COMP0085 Assignment 1-Approximate Inference Solved

30.00 $

Category: Tags: , , , ,
Click Category Button to View Your Next Assignment | Homework

You'll get a download link with a: zip solution files instantly, after Payment

Securely Powered by: Secure Checkout

Description

5/5 - (1 vote)

1.  A biochemical pathway

A friend who works for a pharmaceutical company has asked for your help analysing the concentrations of 9 species of molecule within a biochemical cascade. The process is a trade secret, so she refers to them by the letters A – I. She tells you that:

  • The concentrations of both species B and C depend on that of A.
  • Molecule C seems to redirect the process that produces enzyme D to produce enzyme E

    instead.

  • D catalyses the production of F from B, while E catalyses the production of H from G.
  • F and H then combine to form the end product I.

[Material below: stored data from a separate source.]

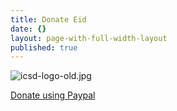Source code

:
 ```yaml
---
title: Donate Eid
date: {}
layout: page-with-full-width-layout
published: true
---
```

![icsd-logo-old.jpg]({{site.baseurl}}/media/icsd-logo-old.jpg)


<a class="btn btn-sm btn-success" href="https://www.paypal.com/cgi-bin/webscr?cmd=_s-xclick&hosted_button_id=ED463ASKHC25J&source=url">Donate using Paypal</a>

    While these general facts are well established, the reaction kinetics are very sensitive to small temperature and stereochemical fluctations; making each link rather noisy. This means that the parameters have not been well characterised.

(a) Using the information you friend has given you, draw a directed acyclic graph (DAG or Bayes Net) showing how the concentrations of the 9 species depend on one another.

(b) Show:
• the moralised graph

• an efficient triangulation
• the resulting junction tree
• the junction tree redrawn as a factor graph.

(c) Find the (non-unique) smallest set of molecules, such that if the concentrations of the species within the set are known, the concentrations of the others would all be indepen- dent (conditioned on the measured ones).

Your friend has gathered data on the concentrations of some of the species over a number of experiments. She expresses each concentration as a perturbation around its mean value (the mean being calculated over a very large number of experiments). Let us write these concentration perturbations as δ[A] etc. She suggests that a reasonable parametric model for the dependence of each perturbation on that of its parents might be to take a weighted linear combination of the parent concentration perturbations and add a reaction-specific Gaussian noise variable.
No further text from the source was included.